2. The Cuomos' Exhibits

In support of their motion to remand, the Cuomos have attached their own exhibits. The Cuomos contend that Crane's exhibits show that the manufacturer had discretion as to whether and when to issue a warning regarding the use of asbestos.[37] Their expert, Captain Arnold P. Moore, declares that the Navy "relied heavily upon its manufacturers and vendors to identify hazards associated with their products" and "to provide warnings" for such hazards.[38]

The Cuomos also attach Dr. Forman's deposition testimony in a New York asbestos litigation.[39] In that case, Dr. Forman affirmed that "if a warning on an asbestos product or on a container... was consistent with the Navy's understanding of the hazard and how it wished to control the hazard, then it would allow the warning."[40] Dr. Forman admitted that he could not cite a specific example where the Navy denied a manufacturer's proposed warning.[41]

B. Colorable Federal Defense

The Cuomos assert that Crane failed to raise a colorable federal contractor defense to their claim of failure to warn.[42] Specifically, they contend that the Navy did not prohibit Crane from complying with state law warning requirements but allowed Crane to exercise its discretion to identify appropriate warnings.

The federal contractor defense does not require that a defendant show that the federal government actively prohibited the defendant from issuing a warning.[43] However, in a failure to warn case, Crane can assert a colorable defense only if the Navy "dictated the contents of the warnings" to it.[44] Crane has failed to do so.

The Sargent Affidavit states that the Navy exercised control over the wording of proposed manufacturer warnings, including "word-by-word line edits."[45] However, the Cuomos' evidence clarifies that while the Navy exercised control over specific wording of warnings, it "relied heavily" on manufacturers to identify hazards and provide the substance of those warnings.[46] Crane has provided no evidence indicating that the Navy either forbid an asbestos warning or actively dictated the substance of any proposed asbestos warning.
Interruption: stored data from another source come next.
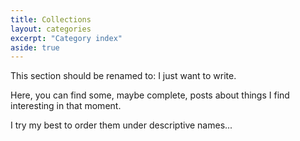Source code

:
 ```yaml
---
title: Collections
layout: categories
excerpt: "Category index"
aside: true
---
```


This section should be renamed to: I just want to write.

Here, you can find some, maybe complete, posts about things I find interesting in that moment.

I try my best to order them under descriptive names... 
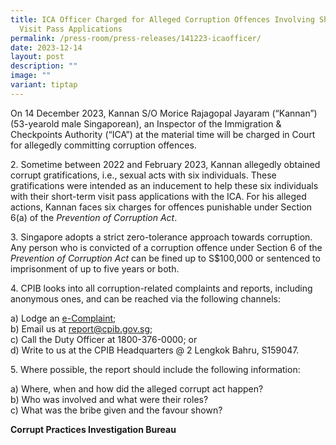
 ```yaml
---
title: ICA Officer Charged for Alleged Corruption Offences Involving Short Term
  Visit Pass Applications
permalink: /press-room/press-releases/141223-icaofficer/
date: 2023-12-14
layout: post
description: ""
image: ""
variant: tiptap
---
```

<p>On 14 December 2023, Kannan S/O Morice Rajagopal Jayaram (“Kannan”) (53-yearold male Singaporean), an Inspector of the Immigration &amp; Checkpoints Authority (“ICA”) at the material time will be charged in Court for allegedly committing corruption offences.</p><p>2. Sometime between 2022 and February 2023, Kannan allegedly obtained corrupt gratifications, i.e., sexual acts with six individuals. These gratifications were intended as an inducement to help these six individuals with their short-term visit pass applications with the ICA. For his alleged actions, Kannan faces six charges for offences punishable under Section 6(a) of the <em>Prevention of Corruption Act</em>.</p><p>3. Singapore adopts a strict zero-tolerance approach towards corruption. Any person who is convicted of a corruption offence under Section 6 of the <em>Prevention of Corruption Act</em> can be fined up to S$100,000 or sentenced to imprisonment of up to five years or both.</p><p>4. CPIB looks into all corruption-related complaints and reports, including anonymous ones, and can be reached via the following channels:</p><p>a) Lodge an <a href="https://www.cpib.gov.sg/e-services/e-complaint-for-corrupt-conduct/" rel="noopener noreferrer nofollow" target="_blank">e-Complaint</a>; <br>b) Email us at <a href="mailto:report@cpib.gov.sg" rel="noopener noreferrer nofollow" target="_blank">report@cpib.gov.sg</a>;&nbsp;<br>c) Call the Duty Officer at 1800-376-0000; or <br>d) Write to us at the CPIB Headquarters @ 2 Lengkok Bahru, S159047.</p><p>5. Where possible, the report should include the following information:</p><p>a) Where, when and how did the alleged corrupt act happen? <br>b) Who was involved and what were their roles? <br>c) What was the bribe given and the favour shown?</p><p><strong>Corrupt Practices Investigation Bureau</strong></p>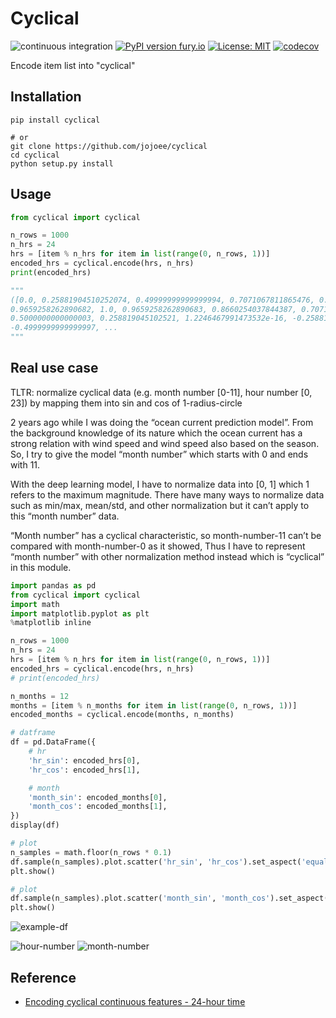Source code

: # Cyclical

![continuous integration](https://github.com/jojoee/cyclical/workflows/continuous%20integration/badge.svg?branch=master)
[![PyPI version fury.io](https://badge.fury.io/py/cyclical.svg)](https://pypi.python.org/pypi/cyclical/)
[![License: MIT](https://img.shields.io/badge/License-MIT-yellow.svg)](https://opensource.org/licenses/MIT)
[![codecov](https://codecov.io/gh/jojoee/cyclical/branch/master/graph/badge.svg)](https://codecov.io/gh/jojoee/cyclical)

Encode item list into "cyclical"

## Installation

```
pip install cyclical

# or
git clone https://github.com/jojoee/cyclical
cd cyclical
python setup.py install
```

## Usage

```python
from cyclical import cyclical

n_rows = 1000
n_hrs = 24
hrs = [item % n_hrs for item in list(range(0, n_rows, 1))]
encoded_hrs = cyclical.encode(hrs, n_hrs)
print(encoded_hrs)

"""
([0.0, 0.25881904510252074, 0.49999999999999994, 0.7071067811865476, 0.8660254037844386,
0.9659258262890682, 1.0, 0.9659258262890683, 0.8660254037844387, 0.7071067811865476,
0.5000000000000003, 0.258819045102521, 1.2246467991473532e-16, -0.25881904510252035,
-0.4999999999999997, ...
"""
```

## Real use case

TLTR: normalize cyclical data (e.g. month number [0-11], hour number [0, 23]) by mapping them into sin and cos of 1-radius-circle

2 years ago while I was doing the “ocean current prediction model”. From the background knowledge of its nature which the ocean current has a strong relation with wind speed and wind speed also based on the season. So, I try to give the model “month number” which starts with 0 and ends with 11.

With the deep learning model, I have to normalize data into [0, 1] which 1 refers to the maximum magnitude. There have many ways to normalize data such as min/max, mean/std, and other normalization but it can’t apply to this “month number” data.

“Month number” has a cyclical characteristic, so month-number-11 can’t be compared with month-number-0 as it showed, Thus I have to represent “month number” with other normalization method instead which is “cyclical” in this module.

```python
import pandas as pd
from cyclical import cyclical
import math
import matplotlib.pyplot as plt
%matplotlib inline

n_rows = 1000
n_hrs = 24
hrs = [item % n_hrs for item in list(range(0, n_rows, 1))]
encoded_hrs = cyclical.encode(hrs, n_hrs)
# print(encoded_hrs)

n_months = 12
months = [item % n_months for item in list(range(0, n_rows, 1))]
encoded_months = cyclical.encode(months, n_months)

# datframe
df = pd.DataFrame({
    # hr
    'hr_sin': encoded_hrs[0],
    'hr_cos': encoded_hrs[1],

    # month
    'month_sin': encoded_months[0],
    'month_cos': encoded_months[1],
})
display(df)

# plot
n_samples = math.floor(n_rows * 0.1)
df.sample(n_samples).plot.scatter('hr_sin', 'hr_cos').set_aspect('equal')
plt.show()

# plot
df.sample(n_samples).plot.scatter('month_sin', 'month_cos').set_aspect('equal')
plt.show()
```

![example-df](https://raw.githack.com/jojoee/cyclical/master/example/example-df.png)

![hour-number](https://raw.githack.com/jojoee/cyclical/master/example/hour-number.png)
![month-number](https://raw.githack.com/jojoee/cyclical/master/example/month-number.png)

## Reference
- [Encoding cyclical continuous features - 24-hour time](https://ianlondon.github.io/blog/encoding-cyclical-features-24hour-time/)
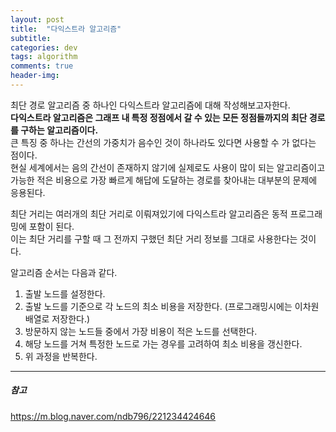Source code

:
 ```yaml
---
layout: post
title:  "다익스트라 알고리즘"
subtitle:   
categories: dev
tags: algorithm
comments: true
header-img: 
---
```


최단 경로 알고리즘 중 하나인 다익스트라 알고리즘에 대해 작성해보고자한다.  
__다익스트라 알고리즘은 그래프 내 특정 정점에서 갈 수 있는 모든 정점들까지의 최단 경로를 구하는 알고리즘이다.__   
큰 특징 중 하나는 간선의 가중치가 음수인 것이 하나라도 있다면 사용할 수 가 없다는 점이다.  
현실 세계에서는 음의 간선이 존재하지 않기에 실제로도 사용이 많이 되는 알고리즘이고 가능한 적은 비용으로 가장 빠르게 해답에 도달하는 경로를 찾아내는 대부분의 문제에 응용된다.  
    
최단 거리는 여러개의 최단 거리로 이뤄져있기에 다익스트라 알고리즘은 동적 프로그래밍에 포함이 된다.   
이는 최단 거리를 구할 때 그 전까지 구했던 최단 거리 정보를 그대로 사용한다는 것이다.  
  
알고리즘 순서는 다음과 같다.  
1. 출발 노드를 설정한다.
1. 출발 노드를 기준으로 각 노드의 최소 비용을 저장한다. (프로그래밍시에는 이차원 배열로 저장한다.)
1. 방문하지 않는 노드들 중에서 가장 비용이 적은 노드를 선택한다.  
1. 해당 노드를 거쳐 특정한 노드로 가는 경우를 고려하여 최소 비용을 갱신한다.
1. 위 과정을 반복한다.  
  

---
##### 참고
<https://m.blog.naver.com/ndb796/221234424646>

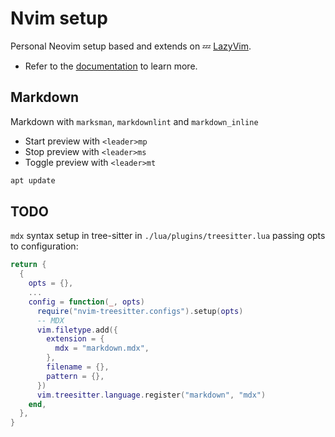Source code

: # Nvim setup

Personal Neovim setup based and extends on 💤 [LazyVim](https://github.com/LazyVim/LazyVim).

- Refer to the [documentation](https://lazyvim.github.io/installation) to learn more.

## Markdown

Markdown with `marksman`, `markdownlint` and `markdown_inline`

- Start preview with `<leader>mp`
- Stop preview with `<leader>ms`
- Toggle preview with `<leader>mt`

```bash
apt update
```

## TODO

`mdx` syntax setup in tree-sitter in `./lua/plugins/treesitter.lua`
passing opts to configuration:

```lua
return {
  {
    opts = {},
    ...
    config = function(_, opts)
      require("nvim-treesitter.configs").setup(opts)
      -- MDX
      vim.filetype.add({
        extension = {
          mdx = "markdown.mdx",
        },
        filename = {},
        pattern = {},
      })
      vim.treesitter.language.register("markdown", "mdx")
    end,
  },
}
```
Crane fails to "rebut the obvious inference: that [it] never tried to warn about asbestos at all.'"[47]

If "the government was silent as to whether or not [a defendant is] permitted to warn, or that there was no discussion about the content of the warnings, " then there can be no significant conflict between federal and state policy.[48] Thus, Crane has not presented a colorable federal contractor defense for the purpose of federal officer removal.


For the foregoing reasons, the Cuomos' motion to remand this action to state court is granted. The Clerk of the Court is directed to close this motion (Dkt. No. # 38) and this case.